• **Data for review**:
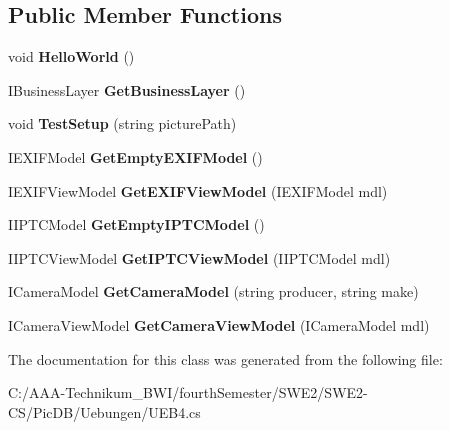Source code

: \subsection*{Public Member Functions}
\begin{DoxyCompactItemize}
\item 
\mbox{\label{class_uebungen_1_1_u_e_b4_abd49ff801aadc4e239f18db6378a42a8}} 
void {\bfseries Hello\+World} ()
\item 
\mbox{\label{class_uebungen_1_1_u_e_b4_a7d863128477eeab6be3b1476ca705c29}} 
I\+Business\+Layer {\bfseries Get\+Business\+Layer} ()
\item 
\mbox{\label{class_uebungen_1_1_u_e_b4_a6cf2b3df3a511be1eebb2b0c8f427d73}} 
void {\bfseries Test\+Setup} (string picture\+Path)
\item 
\mbox{\label{class_uebungen_1_1_u_e_b4_a81eebaff2b2d0a377376d852c04f200c}} 
I\+E\+X\+I\+F\+Model {\bfseries Get\+Empty\+E\+X\+I\+F\+Model} ()
\item 
\mbox{\label{class_uebungen_1_1_u_e_b4_a8b709c7aae6aacf02747e610c520b609}} 
I\+E\+X\+I\+F\+View\+Model {\bfseries Get\+E\+X\+I\+F\+View\+Model} (I\+E\+X\+I\+F\+Model mdl)
\item 
\mbox{\label{class_uebungen_1_1_u_e_b4_ac20ab9917a58302be279e980b77bd005}} 
I\+I\+P\+T\+C\+Model {\bfseries Get\+Empty\+I\+P\+T\+C\+Model} ()
\item 
\mbox{\label{class_uebungen_1_1_u_e_b4_a383b21ad6de3a0efd72b613490d95b99}} 
I\+I\+P\+T\+C\+View\+Model {\bfseries Get\+I\+P\+T\+C\+View\+Model} (I\+I\+P\+T\+C\+Model mdl)
\item 
\mbox{\label{class_uebungen_1_1_u_e_b4_a72b6f9a1cdba644fcc6205e66f4c1e9c}} 
I\+Camera\+Model {\bfseries Get\+Camera\+Model} (string producer, string make)
\item 
\mbox{\label{class_uebungen_1_1_u_e_b4_aa0d23df2f8f8e642ccad7446f0007196}} 
I\+Camera\+View\+Model {\bfseries Get\+Camera\+View\+Model} (I\+Camera\+Model mdl)
\end{DoxyCompactItemize}


The documentation for this class was generated from the following file\+:\begin{DoxyCompactItemize}
\item 
C\+:/\+A\+A\+A-\/\+Technikum\+\_\+\+B\+W\+I/fourth\+Semester/\+S\+W\+E2/\+S\+W\+E2-\/\+C\+S/\+Pic\+D\+B/\+Uebungen/U\+E\+B4.\+cs\end{DoxyCompactItemize}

• **Exercise aim**: Leaving out any pictures, write the records above out exactly as they are.

• **Task output**:
Source code

: \subsection*{Public Member Functions}
\begin{DoxyCompactItemize}
\item 
\mbox{\label{class_uebungen_1_1_u_e_b4_abd49ff801aadc4e239f18db6378a42a8}} 
void {\bfseries Hello\+World} ()
\item 
\mbox{\label{class_uebungen_1_1_u_e_b4_a7d863128477eeab6be3b1476ca705c29}} 
I\+Business\+Layer {\bfseries Get\+Business\+Layer} ()
\item 
\mbox{\label{class_uebungen_1_1_u_e_b4_a6cf2b3df3a511be1eebb2b0c8f427d73}} 
void {\bfseries Test\+Setup} (string picture\+Path)
\item 
\mbox{\label{class_uebungen_1_1_u_e_b4_a81eebaff2b2d0a377376d852c04f200c}} 
I\+E\+X\+I\+F\+Model {\bfseries Get\+Empty\+E\+X\+I\+F\+Model} ()
\item 
\mbox{\label{class_uebungen_1_1_u_e_b4_a8b709c7aae6aacf02747e610c520b609}} 
I\+E\+X\+I\+F\+View\+Model {\bfseries Get\+E\+X\+I\+F\+View\+Model} (I\+E\+X\+I\+F\+Model mdl)
\item 
\mbox{\label{class_uebungen_1_1_u_e_b4_ac20ab9917a58302be279e980b77bd005}} 
I\+I\+P\+T\+C\+Model {\bfseries Get\+Empty\+I\+P\+T\+C\+Model} ()
\item 
\mbox{\label{class_uebungen_1_1_u_e_b4_a383b21ad6de3a0efd72b613490d95b99}} 
I\+I\+P\+T\+C\+View\+Model {\bfseries Get\+I\+P\+T\+C\+View\+Model} (I\+I\+P\+T\+C\+Model mdl)
\item 
\mbox{\label{class_uebungen_1_1_u_e_b4_a72b6f9a1cdba644fcc6205e66f4c1e9c}} 
I\+Camera\+Model {\bfseries Get\+Camera\+Model} (string producer, string make)
\item 
\mbox{\label{class_uebungen_1_1_u_e_b4_aa0d23df2f8f8e642ccad7446f0007196}} 
I\+Camera\+View\+Model {\bfseries Get\+Camera\+View\+Model} (I\+Camera\+Model mdl)
\end{DoxyCompactItemize}


The documentation for this class was generated from the following file\+:\begin{DoxyCompactItemize}
\item 
C\+:/\+A\+A\+A-\/\+Technikum\+\_\+\+B\+W\+I/fourth\+Semester/\+S\+W\+E2/\+S\+W\+E2-\/\+C\+S/\+Pic\+D\+B/\+Uebungen/U\+E\+B4.\+cs\end{DoxyCompactItemize}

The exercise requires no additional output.